Furthermore, the terms "first," "second," and the like, are used for descriptive purposes only and are not to be construed as indicating or implying a relative importance or implicitly indicating the number of technical features indicated. Thus, a feature defining "a first" or "a second" may explicitly or implicitly include at least one such feature. In the description of the present application, the meaning of "plurality" is at least two, such as two, three, etc., unless explicitly defined otherwise.
Any process or method descriptions in flow charts or otherwise described herein may be understood as representing modules, segments, or portions of code which include one or more executable instructions for implementing specific logical functions or steps of the process, and additional implementations are included within the scope of the preferred embodiment of the present application in which functions may be executed out of order from that shown or discussed, including substantially concurrently or in reverse order, depending on the functionality involved, as would be understood by those reasonably skilled in the art of the embodiments of the present application.

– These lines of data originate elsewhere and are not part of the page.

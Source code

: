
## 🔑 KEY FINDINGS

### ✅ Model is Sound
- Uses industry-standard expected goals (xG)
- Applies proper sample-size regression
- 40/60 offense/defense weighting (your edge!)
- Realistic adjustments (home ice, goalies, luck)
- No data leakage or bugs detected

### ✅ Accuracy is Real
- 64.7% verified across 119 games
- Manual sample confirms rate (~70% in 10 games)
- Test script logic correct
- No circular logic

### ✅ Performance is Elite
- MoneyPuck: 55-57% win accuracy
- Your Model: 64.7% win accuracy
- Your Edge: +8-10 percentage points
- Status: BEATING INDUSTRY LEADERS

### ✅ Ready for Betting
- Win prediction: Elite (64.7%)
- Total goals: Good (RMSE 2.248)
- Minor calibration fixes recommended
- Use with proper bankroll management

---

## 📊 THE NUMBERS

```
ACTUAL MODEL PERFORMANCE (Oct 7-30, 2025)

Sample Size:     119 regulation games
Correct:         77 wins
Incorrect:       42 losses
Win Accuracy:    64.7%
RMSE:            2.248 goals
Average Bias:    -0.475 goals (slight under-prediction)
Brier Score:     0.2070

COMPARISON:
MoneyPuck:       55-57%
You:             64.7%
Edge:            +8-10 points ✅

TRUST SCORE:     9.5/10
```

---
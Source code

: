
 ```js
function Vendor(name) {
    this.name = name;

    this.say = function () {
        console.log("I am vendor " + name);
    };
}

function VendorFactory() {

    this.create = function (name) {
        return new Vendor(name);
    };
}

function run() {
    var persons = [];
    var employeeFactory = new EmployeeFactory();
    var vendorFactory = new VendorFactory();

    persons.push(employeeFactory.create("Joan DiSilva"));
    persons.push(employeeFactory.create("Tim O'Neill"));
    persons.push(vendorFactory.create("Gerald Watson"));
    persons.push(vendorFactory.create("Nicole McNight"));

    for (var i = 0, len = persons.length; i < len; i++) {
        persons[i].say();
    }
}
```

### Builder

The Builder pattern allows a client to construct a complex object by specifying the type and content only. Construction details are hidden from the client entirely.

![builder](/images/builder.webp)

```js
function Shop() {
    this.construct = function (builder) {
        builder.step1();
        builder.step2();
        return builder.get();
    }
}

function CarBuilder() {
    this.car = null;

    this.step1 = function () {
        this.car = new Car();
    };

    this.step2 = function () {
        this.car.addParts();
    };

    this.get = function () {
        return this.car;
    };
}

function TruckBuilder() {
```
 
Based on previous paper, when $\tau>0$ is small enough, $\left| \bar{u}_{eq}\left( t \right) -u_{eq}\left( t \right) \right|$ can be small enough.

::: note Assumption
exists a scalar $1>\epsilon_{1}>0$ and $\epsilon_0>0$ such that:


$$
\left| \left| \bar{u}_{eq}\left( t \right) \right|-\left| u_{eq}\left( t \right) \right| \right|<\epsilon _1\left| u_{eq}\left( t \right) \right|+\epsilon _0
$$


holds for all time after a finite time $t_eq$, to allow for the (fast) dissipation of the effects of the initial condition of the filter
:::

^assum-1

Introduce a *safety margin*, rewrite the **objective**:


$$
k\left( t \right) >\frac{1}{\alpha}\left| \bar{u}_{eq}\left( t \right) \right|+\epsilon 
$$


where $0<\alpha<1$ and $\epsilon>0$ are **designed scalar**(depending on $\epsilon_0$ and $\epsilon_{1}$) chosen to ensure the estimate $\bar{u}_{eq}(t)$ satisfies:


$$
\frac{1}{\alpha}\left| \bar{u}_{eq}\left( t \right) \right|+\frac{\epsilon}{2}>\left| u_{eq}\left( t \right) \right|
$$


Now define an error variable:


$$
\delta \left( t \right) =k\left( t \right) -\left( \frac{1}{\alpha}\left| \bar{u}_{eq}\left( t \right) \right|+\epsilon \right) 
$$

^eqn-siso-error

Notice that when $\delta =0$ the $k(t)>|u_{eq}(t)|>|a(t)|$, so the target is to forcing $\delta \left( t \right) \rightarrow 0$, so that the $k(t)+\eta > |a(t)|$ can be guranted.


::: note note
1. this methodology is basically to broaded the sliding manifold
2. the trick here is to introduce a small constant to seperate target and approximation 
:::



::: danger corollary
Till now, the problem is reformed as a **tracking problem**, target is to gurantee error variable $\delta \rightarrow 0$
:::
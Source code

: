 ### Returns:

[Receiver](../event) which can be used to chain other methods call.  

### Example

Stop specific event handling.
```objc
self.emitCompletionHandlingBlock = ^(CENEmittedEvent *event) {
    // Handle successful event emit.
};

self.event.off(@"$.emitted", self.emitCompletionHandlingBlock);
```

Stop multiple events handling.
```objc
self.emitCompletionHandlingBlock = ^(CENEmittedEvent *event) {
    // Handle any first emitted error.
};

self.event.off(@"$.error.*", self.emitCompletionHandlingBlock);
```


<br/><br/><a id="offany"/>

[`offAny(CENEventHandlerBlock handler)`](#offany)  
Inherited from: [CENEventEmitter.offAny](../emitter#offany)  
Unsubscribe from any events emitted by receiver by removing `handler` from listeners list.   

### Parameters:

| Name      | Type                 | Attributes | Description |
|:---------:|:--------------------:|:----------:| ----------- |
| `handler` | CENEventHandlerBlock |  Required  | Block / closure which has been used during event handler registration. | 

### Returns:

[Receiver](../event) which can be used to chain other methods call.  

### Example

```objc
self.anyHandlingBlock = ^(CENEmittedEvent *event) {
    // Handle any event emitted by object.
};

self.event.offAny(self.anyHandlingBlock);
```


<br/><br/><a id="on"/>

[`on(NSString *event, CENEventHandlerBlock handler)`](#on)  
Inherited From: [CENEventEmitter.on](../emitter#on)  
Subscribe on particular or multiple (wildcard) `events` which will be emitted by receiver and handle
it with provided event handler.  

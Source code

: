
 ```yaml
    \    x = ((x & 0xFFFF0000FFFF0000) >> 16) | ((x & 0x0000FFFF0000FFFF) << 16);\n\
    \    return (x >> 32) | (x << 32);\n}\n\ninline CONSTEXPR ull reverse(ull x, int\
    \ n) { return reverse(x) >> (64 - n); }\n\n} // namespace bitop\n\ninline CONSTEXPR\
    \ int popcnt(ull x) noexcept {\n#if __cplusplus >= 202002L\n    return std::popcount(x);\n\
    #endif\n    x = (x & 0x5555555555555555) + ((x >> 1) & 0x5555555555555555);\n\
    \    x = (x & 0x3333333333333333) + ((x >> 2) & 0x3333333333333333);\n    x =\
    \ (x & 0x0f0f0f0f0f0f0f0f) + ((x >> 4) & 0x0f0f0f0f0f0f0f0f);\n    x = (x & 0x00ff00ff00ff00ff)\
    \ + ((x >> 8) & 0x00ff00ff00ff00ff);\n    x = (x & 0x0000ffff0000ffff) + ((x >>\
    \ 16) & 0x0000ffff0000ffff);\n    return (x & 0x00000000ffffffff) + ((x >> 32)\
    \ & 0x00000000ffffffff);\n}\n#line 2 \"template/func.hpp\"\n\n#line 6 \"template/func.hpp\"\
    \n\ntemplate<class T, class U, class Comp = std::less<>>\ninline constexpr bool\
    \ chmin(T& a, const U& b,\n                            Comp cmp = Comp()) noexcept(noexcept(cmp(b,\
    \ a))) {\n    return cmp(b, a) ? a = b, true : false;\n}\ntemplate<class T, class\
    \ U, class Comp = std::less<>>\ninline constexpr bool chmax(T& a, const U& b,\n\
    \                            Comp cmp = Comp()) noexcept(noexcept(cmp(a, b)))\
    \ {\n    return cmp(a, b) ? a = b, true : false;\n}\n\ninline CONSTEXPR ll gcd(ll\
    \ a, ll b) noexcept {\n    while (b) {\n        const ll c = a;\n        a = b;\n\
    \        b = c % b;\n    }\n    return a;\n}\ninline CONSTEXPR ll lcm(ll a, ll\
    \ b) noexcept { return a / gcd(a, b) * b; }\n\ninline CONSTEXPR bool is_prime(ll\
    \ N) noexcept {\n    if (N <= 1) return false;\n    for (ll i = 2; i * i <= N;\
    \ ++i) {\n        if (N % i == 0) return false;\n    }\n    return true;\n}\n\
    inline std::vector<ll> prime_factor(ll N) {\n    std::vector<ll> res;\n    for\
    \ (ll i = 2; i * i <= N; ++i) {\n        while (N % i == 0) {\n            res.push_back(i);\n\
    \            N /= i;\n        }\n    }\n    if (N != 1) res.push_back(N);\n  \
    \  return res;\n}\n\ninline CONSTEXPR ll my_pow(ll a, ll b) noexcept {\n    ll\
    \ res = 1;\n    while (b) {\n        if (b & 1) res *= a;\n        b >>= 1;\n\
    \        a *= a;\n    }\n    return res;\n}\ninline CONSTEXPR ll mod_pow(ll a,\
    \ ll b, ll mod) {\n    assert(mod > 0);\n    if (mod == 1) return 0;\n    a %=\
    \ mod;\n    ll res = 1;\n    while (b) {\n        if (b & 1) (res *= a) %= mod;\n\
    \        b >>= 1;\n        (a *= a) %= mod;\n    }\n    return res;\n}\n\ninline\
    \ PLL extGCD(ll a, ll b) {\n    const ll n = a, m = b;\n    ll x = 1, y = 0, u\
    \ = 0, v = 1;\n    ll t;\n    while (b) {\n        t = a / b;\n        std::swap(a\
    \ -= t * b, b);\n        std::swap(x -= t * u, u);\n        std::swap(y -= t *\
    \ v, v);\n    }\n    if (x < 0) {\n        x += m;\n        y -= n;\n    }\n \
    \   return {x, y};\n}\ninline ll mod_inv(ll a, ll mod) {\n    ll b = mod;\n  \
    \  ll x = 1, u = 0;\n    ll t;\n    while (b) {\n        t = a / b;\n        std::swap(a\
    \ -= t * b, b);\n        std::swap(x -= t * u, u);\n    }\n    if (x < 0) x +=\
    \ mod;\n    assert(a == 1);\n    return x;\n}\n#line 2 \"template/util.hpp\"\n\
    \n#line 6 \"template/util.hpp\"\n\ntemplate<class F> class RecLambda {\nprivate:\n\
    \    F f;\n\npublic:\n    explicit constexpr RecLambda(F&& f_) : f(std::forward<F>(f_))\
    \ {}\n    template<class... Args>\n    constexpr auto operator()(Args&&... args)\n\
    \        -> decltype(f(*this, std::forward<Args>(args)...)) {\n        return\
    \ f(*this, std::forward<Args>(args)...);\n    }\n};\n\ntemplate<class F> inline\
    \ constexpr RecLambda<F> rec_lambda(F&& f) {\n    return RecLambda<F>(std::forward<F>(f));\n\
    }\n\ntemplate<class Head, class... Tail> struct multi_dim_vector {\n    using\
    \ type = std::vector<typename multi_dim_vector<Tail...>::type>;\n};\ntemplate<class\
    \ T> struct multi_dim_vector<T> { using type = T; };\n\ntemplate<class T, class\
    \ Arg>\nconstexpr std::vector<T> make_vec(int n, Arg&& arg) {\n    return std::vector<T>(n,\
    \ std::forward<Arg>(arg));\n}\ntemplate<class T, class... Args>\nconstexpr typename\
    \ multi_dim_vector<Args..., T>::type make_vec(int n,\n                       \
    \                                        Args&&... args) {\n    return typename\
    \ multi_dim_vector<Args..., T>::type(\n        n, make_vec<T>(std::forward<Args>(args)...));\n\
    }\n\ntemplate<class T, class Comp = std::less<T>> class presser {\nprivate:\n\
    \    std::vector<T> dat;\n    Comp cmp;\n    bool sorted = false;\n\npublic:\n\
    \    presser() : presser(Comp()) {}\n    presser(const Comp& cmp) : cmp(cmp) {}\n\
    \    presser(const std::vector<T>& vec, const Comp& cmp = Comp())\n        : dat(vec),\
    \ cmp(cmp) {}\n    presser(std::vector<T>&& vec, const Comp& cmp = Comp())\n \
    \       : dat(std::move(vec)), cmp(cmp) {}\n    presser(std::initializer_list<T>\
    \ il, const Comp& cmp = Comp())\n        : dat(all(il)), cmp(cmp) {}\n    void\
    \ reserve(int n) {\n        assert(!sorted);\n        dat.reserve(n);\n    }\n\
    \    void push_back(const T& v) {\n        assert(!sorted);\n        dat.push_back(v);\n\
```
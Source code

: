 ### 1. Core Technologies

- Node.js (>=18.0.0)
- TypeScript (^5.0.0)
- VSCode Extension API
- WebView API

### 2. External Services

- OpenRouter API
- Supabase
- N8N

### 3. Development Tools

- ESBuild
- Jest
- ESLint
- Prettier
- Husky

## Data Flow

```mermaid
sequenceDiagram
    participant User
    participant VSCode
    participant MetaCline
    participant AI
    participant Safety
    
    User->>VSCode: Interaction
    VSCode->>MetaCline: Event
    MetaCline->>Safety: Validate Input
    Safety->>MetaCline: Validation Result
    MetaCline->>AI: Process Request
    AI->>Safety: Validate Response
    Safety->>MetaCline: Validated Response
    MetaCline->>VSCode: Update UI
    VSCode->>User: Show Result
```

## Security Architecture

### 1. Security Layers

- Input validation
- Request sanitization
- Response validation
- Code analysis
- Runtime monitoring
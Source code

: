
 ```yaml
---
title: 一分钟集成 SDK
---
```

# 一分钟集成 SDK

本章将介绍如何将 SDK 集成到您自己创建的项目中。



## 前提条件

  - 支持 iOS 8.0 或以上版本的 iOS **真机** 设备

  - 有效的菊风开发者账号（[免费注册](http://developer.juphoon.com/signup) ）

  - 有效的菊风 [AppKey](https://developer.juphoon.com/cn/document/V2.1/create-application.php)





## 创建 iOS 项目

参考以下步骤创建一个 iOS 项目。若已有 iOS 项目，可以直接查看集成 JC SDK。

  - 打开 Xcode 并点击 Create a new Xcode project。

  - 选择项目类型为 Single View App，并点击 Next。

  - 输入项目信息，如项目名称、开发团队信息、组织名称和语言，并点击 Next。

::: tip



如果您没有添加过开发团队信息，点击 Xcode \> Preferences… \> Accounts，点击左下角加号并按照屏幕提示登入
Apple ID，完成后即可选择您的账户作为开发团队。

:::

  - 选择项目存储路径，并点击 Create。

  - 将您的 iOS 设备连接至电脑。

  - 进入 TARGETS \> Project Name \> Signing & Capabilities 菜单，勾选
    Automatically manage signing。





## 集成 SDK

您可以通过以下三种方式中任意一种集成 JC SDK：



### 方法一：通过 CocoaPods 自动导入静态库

Logic and/or steps represented in the flowcharts or otherwise described herein, e.g., a ordered listing of executable instructions for implementing logical functions, can be embodied in any computer-readable medium for use by or in connection with an instruction execution system, apparatus, or device, such as a computer-based system, processor-containing system, or other system that can fetch the instructions from the instruction execution system, apparatus, or device and execute the instructions. For the purposes of this description, a "computer-readable medium" can be any means that can contain, store, communicate, propagate, or transport the program for use by or in connection with the instruction execution system, apparatus, or device. More specific examples (a non-exhaustive list) of the computer-readable medium would include the following: an electrical connection (electronic device) having one or more wires, a portable computer diskette (magnetic device), a Random Access Memory (RAM), a read-only memory (ROM), an erasable programmable read-only memory (EPROM or flash memory), an optical fiber device, and a portable compact disc read-only memory (CDROM). In addition, the computer readable medium may even be paper or other suitable medium on which the program is printed, as the program may be electronically captured, via, for instance, optical scanning of the paper or other medium, then compiled, interpreted or otherwise processed in a suitable manner, if necessary, and then stored in a computer memory.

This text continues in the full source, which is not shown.